I/D #2: Unit O Concept 7-8: Deriving Patterns for Special Right Triangles

Inquiry Activity Summary

The purpose of the activity was to help us apprehend the special right triangle and how its patterns gets what it has. With the special right triangle, it helps us understand where the patterns come from, and instead of memorizing the patterns for both the 45-45-90 degree triangle and 30-60-90 degree triangle, you see how we get each of their side lengths by deriving them.

1. 30-60-90 Triangle

An equilateral triangle makes up of 60 degrees for each of its 3 sides; and making each of its sides equal to one since all its sides and degrees are equal. But when cut in half, its degrees change, and so does its sides. Its degrees become 30-60-90 degrees; the number across 90 degrees stays the same since it side was not cut off, the number across 30 degrees is now “1/2” because 1 was cut in half, so it value was also cut in half, so know the only thing we know need to find is the number that is across 60 degrees.

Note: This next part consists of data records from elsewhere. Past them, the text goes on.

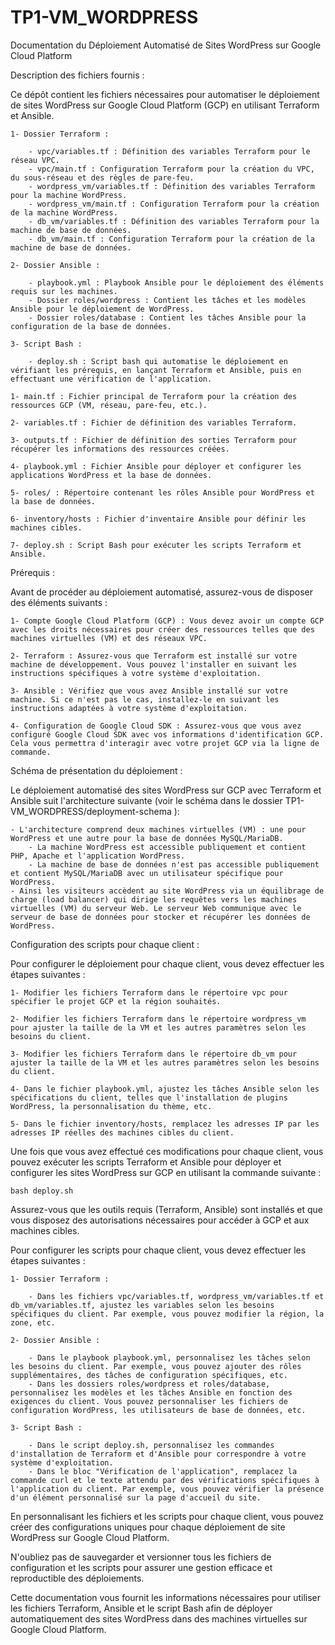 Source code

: # TP1-VM_WORDPRESS

Documentation du Déploiement Automatisé de Sites WordPress sur Google Cloud Platform

Description des fichiers fournis :

Ce dépôt contient les fichiers nécessaires pour automatiser le déploiement de sites WordPress sur Google Cloud Platform (GCP) en utilisant Terraform et Ansible.

    1- Dossier Terraform :

        - vpc/variables.tf : Définition des variables Terraform pour le réseau VPC.
        - vpc/main.tf : Configuration Terraform pour la création du VPC, du sous-réseau et des règles de pare-feu.
        - wordpress_vm/variables.tf : Définition des variables Terraform pour la machine WordPress.
        - wordpress_vm/main.tf : Configuration Terraform pour la création de la machine WordPress.
        - db_vm/variables.tf : Définition des variables Terraform pour la machine de base de données.
        - db_vm/main.tf : Configuration Terraform pour la création de la machine de base de données.

    2- Dossier Ansible :

        - playbook.yml : Playbook Ansible pour le déploiement des éléments requis sur les machines.
        - Dossier roles/wordpress : Contient les tâches et les modèles Ansible pour le déploiement de WordPress.
        - Dossier roles/database : Contient les tâches Ansible pour la configuration de la base de données.

    3- Script Bash :

        - deploy.sh : Script bash qui automatise le déploiement en vérifiant les prérequis, en lançant Terraform et Ansible, puis en effectuant une vérification de l'application.

    1- main.tf : Fichier principal de Terraform pour la création des ressources GCP (VM, réseau, pare-feu, etc.).

    2- variables.tf : Fichier de définition des variables Terraform.

    3- outputs.tf : Fichier de définition des sorties Terraform pour récupérer les informations des ressources créées.

    4- playbook.yml : Fichier Ansible pour déployer et configurer les applications WordPress et la base de données.

    5- roles/ : Répertoire contenant les rôles Ansible pour WordPress et la base de données.

    6- inventory/hosts : Fichier d'inventaire Ansible pour définir les machines cibles.

    7- deploy.sh : Script Bash pour exécuter les scripts Terraform et Ansible.

Prérequis :

Avant de procéder au déploiement automatisé, assurez-vous de disposer des éléments suivants :

    1- Compte Google Cloud Platform (GCP) : Vous devez avoir un compte GCP avec les droits nécessaires pour créer des ressources telles que des machines virtuelles (VM) et des réseaux VPC.

    2- Terraform : Assurez-vous que Terraform est installé sur votre machine de développement. Vous pouvez l'installer en suivant les instructions spécifiques à votre système d'exploitation.

    3- Ansible : Vérifiez que vous avez Ansible installé sur votre machine. Si ce n'est pas le cas, installez-le en suivant les instructions adaptées à votre système d'exploitation.

    4- Configuration de Google Cloud SDK : Assurez-vous que vous avez configuré Google Cloud SDK avec vos informations d'identification GCP. Cela vous permettra d'interagir avec votre projet GCP via la ligne de commande.

Schéma de présentation du déploiement :

Le déploiement automatisé des sites WordPress sur GCP avec Terraform et Ansible suit l'architecture suivante (voir le schéma dans le dossier TP1-VM_WORDPRESS/deployment-schema ):

    - L'architecture comprend deux machines virtuelles (VM) : une pour WordPress et une autre pour la base de données MySQL/MariaDB.
        - La machine WordPress est accessible publiquement et contient PHP, Apache et l'application WordPress.
        - La machine de base de données n'est pas accessible publiquement et contient MySQL/MariaDB avec un utilisateur spécifique pour WordPress.
    - Ainsi les visiteurs accèdent au site WordPress via un équilibrage de charge (load balancer) qui dirige les requêtes vers les machines virtuelles (VM) du serveur Web. Le serveur Web communique avec le serveur de base de données pour stocker et récupérer les données de WordPress.

Configuration des scripts pour chaque client :

Pour configurer le déploiement pour chaque client, vous devez effectuer les étapes suivantes :

    1- Modifier les fichiers Terraform dans le répertoire vpc pour spécifier le projet GCP et la région souhaités.

    2- Modifier les fichiers Terraform dans le répertoire wordpress_vm pour ajuster la taille de la VM et les autres paramètres selon les besoins du client.

    3- Modifier les fichiers Terraform dans le répertoire db_vm pour ajuster la taille de la VM et les autres paramètres selon les besoins du client.

    4- Dans le fichier playbook.yml, ajustez les tâches Ansible selon les spécifications du client, telles que l'installation de plugins WordPress, la personnalisation du thème, etc.

    5- Dans le fichier inventory/hosts, remplacez les adresses IP par les adresses IP réelles des machines cibles du client.

Une fois que vous avez effectué ces modifications pour chaque client, vous pouvez exécuter les scripts Terraform et Ansible pour déployer et configurer les sites WordPress sur GCP en utilisant la commande suivante :

    bash deploy.sh

Assurez-vous que les outils requis (Terraform, Ansible) sont installés et que vous disposez des autorisations nécessaires pour accéder à GCP et aux machines cibles.

Pour configurer les scripts pour chaque client, vous devez effectuer les étapes suivantes :

    1- Dossier Terraform :

        - Dans les fichiers vpc/variables.tf, wordpress_vm/variables.tf et db_vm/variables.tf, ajustez les variables selon les besoins spécifiques du client. Par exemple, vous pouvez modifier la région, la zone, etc.

    2- Dossier Ansible :

        - Dans le playbook playbook.yml, personnalisez les tâches selon les besoins du client. Par exemple, vous pouvez ajouter des rôles supplémentaires, des tâches de configuration spécifiques, etc.
        - Dans les dossiers roles/wordpress et roles/database, personnalisez les modèles et les tâches Ansible en fonction des exigences du client. Vous pouvez personnaliser les fichiers de configuration WordPress, les utilisateurs de base de données, etc.

    3- Script Bash :

        - Dans le script deploy.sh, personnalisez les commandes d'installation de Terraform et d'Ansible pour correspondre à votre système d'exploitation.
        - Dans le bloc "Vérification de l'application", remplacez la commande curl et le texte attendu par des vérifications spécifiques à l'application du client. Par exemple, vous pouvez vérifier la présence d'un élément personnalisé sur la page d'accueil du site.

En personnalisant les fichiers et les scripts pour chaque client, vous pouvez créer des configurations uniques pour chaque déploiement de site WordPress sur Google Cloud Platform.

N'oubliez pas de sauvegarder et versionner tous les fichiers de configuration et les scripts pour assurer une gestion efficace et reproductible des déploiements.

Cette documentation vous fournit les informations nécessaires pour utiliser les fichiers Terraform, Ansible et le script Bash afin de déployer automatiquement des sites WordPress dans des machines virtuelles sur Google Cloud Platform.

We use the Pythagorean Theorem to solve for the number side across 60 degrees, which we then get √3/2 as the answer. We then see how each side effects and correlates to the other sides. To get rid of the fractions from each sides, we multiply each side by 2, which gets rid of the fractions; we then get n, n√3, and 2n. After doing that, we multiply each side by “n”. Since “n” is a ratio, it helps the sides get bigger but its value will always stay constant. 

2. 45-45-90 Triangle

When we cut a square that has its four sides equal to 90 degrees and making each of its sides equal to 1 will change when cutting it across diagonally. It cuts the 90 degree angles in half, making it into a 45-45-90 degree triangles. Since two sides of the now triangle stood the same, it is still equal to one, but we now need to find the other side that was cut in half, so we will now use the Pythagorean Theorem to find the hypotenuse, which is the missing side. After finding the hypotenuse side, √2, we put everything together. We then see how each sides correlate and effect each other.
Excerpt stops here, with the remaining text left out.